Some grants awarded are being used to bring new projects straight to Notre Dame’s campus. Assistant professor of violin Patrick Yim’s project, “Chen Yi and Zhou Long at Notre Dame” will do just that. Long and Yi will leave University of Missouri-Kansas City to come to Notre Dame’s campus for the spring 2024 semester, and while here, “they will work with our students, put on a program of their music, and Zhou Long will write a brand new piece, never heard before,” according to Yim.

Not only this, but “Grammy award winning recording engineers” will come to campus along with an “all star cast” of musicians to record three previously written pieces of music of Yi and Long’s, as well as Long’s new piece that will be composed specifically for this project, Yim said.

One of Yim’s motivations for this project is to “diversify the repertoire” of classical music as “the defining feature of their music is combining Western culture and Chinese tradition,” and in doing so, prevent “the concert hall from just being a museum.”

Other projects that the grants are funding will take place a little further from South Bend. 

In the Roman Catholic Cardinals’ Pre-Conclave speech, the assembled cardinars talked about the church needing to go to the margins and the “peripheries”, leaving their comfort zones in order to reach those that are excluded in one way or another. This inspired Professor Clemens Sedmak, director of the Nanovic Institute for European Studies and social ethics professor in the Keough School, to create the pilot program of his project “The Contribution of ‘Peripheries Research’ to European Studies.”
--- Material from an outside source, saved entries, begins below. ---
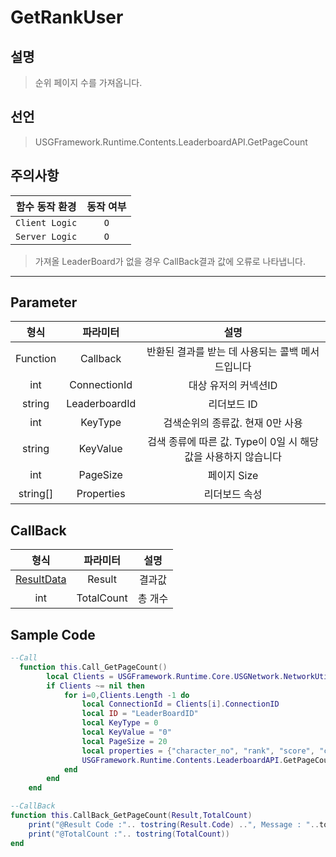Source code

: # GetRankUser

## 설명
> 순위 페이지 수를 가져옵니다.
## 선언
> USGFramework.Runtime.Contents.LeaderboardAPI.GetPageCount
## 주의사항
|    **함수 동작 환경**    | **동작 여부** |
|:------------------:|:---------:|
| ```Client Logic``` |  ```O```  |
| ```Server Logic``` |  ```O```  |
> 가져올 LeaderBoard가 없을 경우 CallBack결과 값에 오류로 나타냅니다.
---


## Parameter
|  **형식**  |   **파라미터**    |                 **설명**                 |
|:--------:|:-------------:|:--------------------------------------:|
| Function |   Callback    |      반환된 결과를 받는 데 사용되는 콜백 메서드입니다       |
|   int    | ConnectionId  |              대상 유저의 커넥션ID              |
|  string  | LeaderboardId |                리더보드 ID                 |
|   int    |    KeyType    |          검색순위의 종류값. 현재 0만 사용           |
|  string  |   KeyValue    | 검색 종류에 따른 값. Type이 0일 시 해당값을 사용하지 않습니다 |
|   int    |   PageSize    |                페이지 Size                |
| string[] |  Properties   |                리더보드 속성                 |
## CallBack
|           **형식**            |  **파라미터**  | **설명** |
|:---------------------------:|:----------:|:------:|
| [ResultData](ResultData.md) |   Result   |  	결과값  |
|             int             | TotalCount |  총 개수  |


## Sample Code
```lua
--Call
  function this.Call_GetPageCount()
        local Clients = USGFramework.Runtime.Core.USGNetwork.NetworkUtility.GetAllClientsInfo()
        if Clients ~= nil then
            for i=0,Clients.Length -1 do
                local ConnectionId = Clients[i].ConnectionID
                local ID = "LeaderBoardID"
                local KeyType = 0
                local KeyValue = "0"
                local PageSize = 20
                local properties = {"character_no", "rank", "score", "character_name", "profile_image", "personal_data", "prev_rank", "prev_score", "last_launch_time", "last_privilege_status"}
                USGFramework.Runtime.Contents.LeaderboardAPI.GetPageCount(this.CallBack_GetPageCount,ConnectionId,ID,KeyType,KeyValue,PageSize,properties)
            end
        end
    end
```

```lua
--CallBack
function this.CallBack_GetPageCount(Result,TotalCount)
    print("@Result Code :".. tostring(Result.Code) ..", Message : "..tostring(Result.Message))
    print("@TotalCount :".. tostring(TotalCount))
end
```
In conjunction with the Catholic University in Ruzomberok (Slovakia), a research team will soon embark on a year-long stay in a remote Slovakian village in order to assess the “sense of hope, sense of belonging, and sense of identity” of its inhabitants, Sedmak said. This is intended to be the first of many case studies that will research not only those that are not in a powerful location and geographically peripheral, but those who are on the peripheries of society as well. A symposium in October will highlight the findings of the research in Ruzomberok, as well as determine where the project might go next. 

Inspiration for these projects come from a variety of places. For professor of American Studies, Sophie White, the idea for her project “His Master’s Grace: Extrajudicial Violence, Punishment, and Mercy, A Digital Humanities Comparative Study of Britain and France’s Slave Societies’” arose while she was writing her book “Voices of the Enslaved: Love, Labor, and Longing in French Louisiana.” This book examined how the courts treated enslaved people, but as she delved deeper into the judicial source material, she “realized there was a lot of information about extrajudicial violence” and found that “the word that comes up over and over again is asking for a masters ‘grace,’” she said.

"One of the things I found is that alongside the endemic violence there were also mechanisms for negotiating pardon … you would go before your slave owner and there would usually be some sort of protocol and performance of contrition or penitence,” White explained. She delving into this aspect of everyday life for those enslaved and researching “another way of thinking about the burdens of being enslaved.”

White hopes to provide information not just to scholars and academics about this period, but the general public. By publishing a digital humanities website, users can navigate the original sources as well as helpful hyperlinks while reading White’s work in order to make exploring this content more accessible and to discourage any “cynicism that some quarters have about this material.” 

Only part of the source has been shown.